ABI also says companies will adopt fewer hybrid voice systems, where PBXs are IP-enabled with gateway technology or IP PBXs are integrated with existing circuit-switched phone networks. The research firm also says that by 2006, 90% of all new IP phone systems shipped will be 100% IP, as opposed to mixed circuit-switched/IP equipment.

Until the government completes its investigation of Computer Associates’ past accounting infractions, the company will continue operating under a cloud, CEO Sanjay Kumar said last week during CA’s quarterly meeting with analysts.

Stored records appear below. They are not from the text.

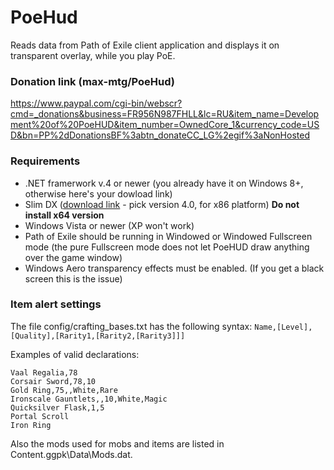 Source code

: PoeHud
======

Reads data from Path of Exile client application and displays it on transparent overlay, while you play PoE.

### Donation link (max-mtg/PoeHud)
https://www.paypal.com/cgi-bin/webscr?cmd=_donations&business=FR956N987FHLL&lc=RU&item_name=Development%20of%20PoeHUD&item_number=OwnedCore_1&currency_code=USD&bn=PP%2dDonationsBF%3abtn_donateCC_LG%2egif%3aNonHosted

### Requirements
* .NET framerwork v.4 or newer (you already have it on Windows 8+, otherwise here's your dowload link)
* Slim DX ([download link](http://slimdx.org/download.php) - pick version 4.0, for x86 platform) **Do not install x64 version**
* Windows Vista or newer (XP won't work)
* Path of Exile should be running in Windowed or Windowed Fullscreen mode (the pure Fullscreen mode does not let PoeHUD draw anything over the game window)
* Windows Aero transparency effects must be enabled. (If you get a black screen this is the issue)

### Item alert settings
The file config/crafting_bases.txt has the following syntax:
`Name,[Level],[Quality],[Rarity1,[Rarity2,[Rarity3]]]`

Examples of valid declarations:
```
Vaal Regalia,78
Corsair Sword,78,10
Gold Ring,75,,White,Rare
Ironscale Gauntlets,,10,White,Magic
Quicksilver Flask,1,5
Portal Scroll
Iron Ring
```
Also the mods used for mobs and items are listed in Content.ggpk\Data\Mods.dat.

Several government agencies and CA’s board are conducting investigations of the company’s accounting in the late 1990s. Three top financial executives, including CA’s CFO, resigned in October after preliminary results from the board inquiry showed that CA booked some sales prematurely during its fiscal year that ended March 31, 2000.

One of those executives, former Senior Vice President of Finance Lloyd Silverstein, pleaded guilty last month to accounting fraud and told investigators of a “widespread practice” at CA of booking revenue from software contracts before the deal was signed. “We recognize that [the penalties] can be serious for a problem like this, but we’re hopeful we’ll resolve the problem in a positive way,” Kumar said.

Oracle last week raised its bid for PeopleSoft to $26 per share, boosting the all-cash offer’s total to $9.4 billion. Oracle began trying to acquire rival enterprise software maker PeopleSoft last June, initially offering PeopleSoft shareholders $16 per share, totaling $5.1 billion, for control of the company. Analysts and shareholders said the company was offering too little for PeopleSoft, and Oracle raised its bid to $19.50 per share. After PeopleSoft closed its August acquisition of J.D. Edwards, increasing the number of shares in the company, the price tag for the acquisition climbed to $8.3 billion.

The new bid marks the first time Oracle has offered shareholders a significant premium on PeopleSoft’s trading price.

Verizon last week announced it has sold off BBN Technologies, whose credits include operating the forerunner of today’s Internet, to BBN’s management team in conjunction with venture capital firm Accel Partners and private equity firm General Catalyst. Terms of the deal weren’t disclosed. BBN, which was founded in 1948, came to Verizon by way of the merger of former BBN parent company GTE with Bell Atlantic in 2000. The GTE-Bell Atlantic combination became Verizon.